Tears in my eyes welled up. Lord, this is such a simple thing, and I enjoy it so much. You’ve given me the talent and the joy of sharing it. Each note I play on this piano is for Your honor and glory.
These are true short happenings I often experience:
A man recognized me as I entered the lunch room with my music bag. He leaned toward his wife’s good ear, “The piano lady’s here today—we’re going to have good music.” She turned. I gestured with a nod and hearty wave.
Woman in blue smiled as I unpacked my bag, “I want to take this time before you start, to thank you for coming. I enjoy everything you play. I always get here early on Mondays.”
Purple-hat-lady sat tall, beamed, and gestured with both hands from across the room.
I caught the beginning of a remark from the men’s self-assigned, table-for-four by the wall, while I played a difficult section of The Impossible Dream. In a pleasant tone, one man slowly said “As I get older, that song means….” I had to focus on my music and block out listening to the rest of his sentence. The round of applause from that table-for-four spoke louder than the words I had missed.
A former singer and his wife always sit close to the piano. They showed up about ten minutes late. Disappointed, she pulled out her chair, “Oh, we missed the first numbers.” He was already humming along As Time Goes By, alternating soft, whistling tones like a bird.
Mainly, I play full arrangements of old time popular, favorites, musicals, hymns, some jazz and rags that I know they enjoy. After I finished Chopin’s slow, four-page, Nocturne in E-Flat, a lady at the second table said, “I’m not a classics lover, but I must admit that’s my favorite today. I enjoy any numbers you play.”
“Mine, too,” her friend emphatically nodded.
Twice a month, I get to play at Gentle Care, the Alzheimer/Dementia unit.
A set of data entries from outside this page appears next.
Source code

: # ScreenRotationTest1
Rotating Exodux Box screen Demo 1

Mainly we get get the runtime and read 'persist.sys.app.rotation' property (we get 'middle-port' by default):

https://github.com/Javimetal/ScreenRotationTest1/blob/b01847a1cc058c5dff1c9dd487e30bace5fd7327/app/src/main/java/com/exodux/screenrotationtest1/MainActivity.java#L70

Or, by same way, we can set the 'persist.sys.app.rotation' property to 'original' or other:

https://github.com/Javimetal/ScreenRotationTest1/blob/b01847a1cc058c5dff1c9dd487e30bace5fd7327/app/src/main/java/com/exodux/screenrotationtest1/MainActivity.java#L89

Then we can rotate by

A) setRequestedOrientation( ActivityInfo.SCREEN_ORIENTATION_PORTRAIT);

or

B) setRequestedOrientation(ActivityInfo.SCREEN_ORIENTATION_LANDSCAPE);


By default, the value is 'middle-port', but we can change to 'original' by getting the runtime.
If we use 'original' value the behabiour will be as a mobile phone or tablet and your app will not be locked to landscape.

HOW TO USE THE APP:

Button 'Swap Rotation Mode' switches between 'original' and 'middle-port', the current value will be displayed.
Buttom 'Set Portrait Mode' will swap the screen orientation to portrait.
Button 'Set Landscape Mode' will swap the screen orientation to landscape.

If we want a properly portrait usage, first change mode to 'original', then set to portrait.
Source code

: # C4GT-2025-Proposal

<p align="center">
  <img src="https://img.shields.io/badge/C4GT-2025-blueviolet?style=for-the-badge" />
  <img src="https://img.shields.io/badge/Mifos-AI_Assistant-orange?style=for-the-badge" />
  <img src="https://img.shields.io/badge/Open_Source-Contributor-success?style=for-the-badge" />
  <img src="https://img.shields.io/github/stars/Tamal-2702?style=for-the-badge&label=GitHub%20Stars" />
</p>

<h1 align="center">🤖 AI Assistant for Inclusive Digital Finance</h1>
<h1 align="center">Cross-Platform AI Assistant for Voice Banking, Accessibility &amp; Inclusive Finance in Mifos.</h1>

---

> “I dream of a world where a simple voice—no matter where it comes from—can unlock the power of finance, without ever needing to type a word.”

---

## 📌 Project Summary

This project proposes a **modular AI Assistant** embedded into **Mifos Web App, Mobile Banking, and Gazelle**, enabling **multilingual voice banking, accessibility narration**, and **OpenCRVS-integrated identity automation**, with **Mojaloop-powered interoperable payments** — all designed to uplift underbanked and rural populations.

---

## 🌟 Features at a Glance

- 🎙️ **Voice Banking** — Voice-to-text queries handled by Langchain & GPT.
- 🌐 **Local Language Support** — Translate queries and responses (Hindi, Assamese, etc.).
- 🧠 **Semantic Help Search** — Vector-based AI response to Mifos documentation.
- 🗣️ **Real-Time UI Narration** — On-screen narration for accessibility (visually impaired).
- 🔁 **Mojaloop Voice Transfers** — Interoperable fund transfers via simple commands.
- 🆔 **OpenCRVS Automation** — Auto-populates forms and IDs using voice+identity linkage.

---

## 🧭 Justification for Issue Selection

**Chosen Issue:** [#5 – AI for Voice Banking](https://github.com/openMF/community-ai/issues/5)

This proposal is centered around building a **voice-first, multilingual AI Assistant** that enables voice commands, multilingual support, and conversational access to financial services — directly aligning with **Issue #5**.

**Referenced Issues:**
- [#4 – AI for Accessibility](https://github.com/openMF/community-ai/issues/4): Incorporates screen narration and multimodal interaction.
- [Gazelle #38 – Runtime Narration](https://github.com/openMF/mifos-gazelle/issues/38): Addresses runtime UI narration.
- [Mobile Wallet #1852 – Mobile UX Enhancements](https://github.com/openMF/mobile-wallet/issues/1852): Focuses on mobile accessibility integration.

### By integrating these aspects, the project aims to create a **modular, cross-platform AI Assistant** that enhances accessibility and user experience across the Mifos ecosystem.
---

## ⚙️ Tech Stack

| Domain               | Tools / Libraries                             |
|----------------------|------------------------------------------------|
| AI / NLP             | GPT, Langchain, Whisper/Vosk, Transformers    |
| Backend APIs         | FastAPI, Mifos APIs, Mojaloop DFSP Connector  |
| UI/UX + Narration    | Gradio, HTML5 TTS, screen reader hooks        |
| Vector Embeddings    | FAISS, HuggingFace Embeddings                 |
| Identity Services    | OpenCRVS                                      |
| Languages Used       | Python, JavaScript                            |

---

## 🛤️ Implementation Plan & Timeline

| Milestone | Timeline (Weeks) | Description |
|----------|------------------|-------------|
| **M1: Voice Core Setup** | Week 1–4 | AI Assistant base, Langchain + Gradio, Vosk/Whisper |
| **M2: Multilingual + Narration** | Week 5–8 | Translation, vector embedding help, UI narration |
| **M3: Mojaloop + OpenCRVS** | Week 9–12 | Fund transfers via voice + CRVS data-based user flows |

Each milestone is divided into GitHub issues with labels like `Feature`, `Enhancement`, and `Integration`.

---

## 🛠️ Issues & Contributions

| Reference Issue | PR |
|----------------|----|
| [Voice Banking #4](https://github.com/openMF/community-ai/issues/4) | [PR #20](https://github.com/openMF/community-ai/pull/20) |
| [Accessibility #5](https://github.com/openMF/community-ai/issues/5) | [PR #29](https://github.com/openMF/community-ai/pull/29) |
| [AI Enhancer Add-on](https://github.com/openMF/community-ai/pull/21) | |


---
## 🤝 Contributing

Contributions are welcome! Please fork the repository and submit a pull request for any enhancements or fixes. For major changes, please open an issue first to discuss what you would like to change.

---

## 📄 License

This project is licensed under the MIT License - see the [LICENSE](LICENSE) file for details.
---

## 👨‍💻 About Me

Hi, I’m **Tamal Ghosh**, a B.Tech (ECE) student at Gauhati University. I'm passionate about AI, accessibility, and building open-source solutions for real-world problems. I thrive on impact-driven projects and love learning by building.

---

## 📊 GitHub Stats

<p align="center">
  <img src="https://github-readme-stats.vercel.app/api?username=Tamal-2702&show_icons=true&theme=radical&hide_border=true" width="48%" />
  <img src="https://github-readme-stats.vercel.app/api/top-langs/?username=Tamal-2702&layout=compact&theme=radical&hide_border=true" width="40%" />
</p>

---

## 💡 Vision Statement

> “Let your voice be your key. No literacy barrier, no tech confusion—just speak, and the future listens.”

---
I’m so touched at the response from several delicate residents who don’t always seem receptive, despite their loving care. Then I see a foot start tapping a rhythm, or a head lean back with a big smile and closed eyes. Or I hear little Miss B humming clear as a lark from her wheeled chair with her dancing eyes on me and her hand on my electronic piano. I know she’s someone’s mother, sister and aunt. She could be my mother—my music makes her happy.
Last month as I headed down the hall after playing, I was called back. The same Ms. B grabbed my arm with watery, red eyes, “Please don’t go. We’re not finished yet.” I bent down, my hand on her shoulder, “I promise, I’ll come back and play again.” She gave me a beautiful, false-teeth-showing smile in assurance.
The first time I played in the Convalescent and Rehabilitation Center recreation/lunch room, I decided to try playing that long, slow, melodious, Chopin Nocturne in E-Flat. One man wheeled himself over to the electronic piano, facing me the entire length of the composition.
Other residents were quiet and still in their wheeled chairs around the white-clothed tables—so still, I didn’t know whether they were breathing. After I finished the last soft measures, the entire room lit up with a huge resounding applause. They were far from sleeping and certainly were breathing! The gentleman who had brought his chair closer begged loudly, “Play that one again.”
“If they let me come back, I promise—I’ll play it again.”
Music means so much to them and to me. I’m blessed here at Panorama, and I never want to take my piano opportunities for granted.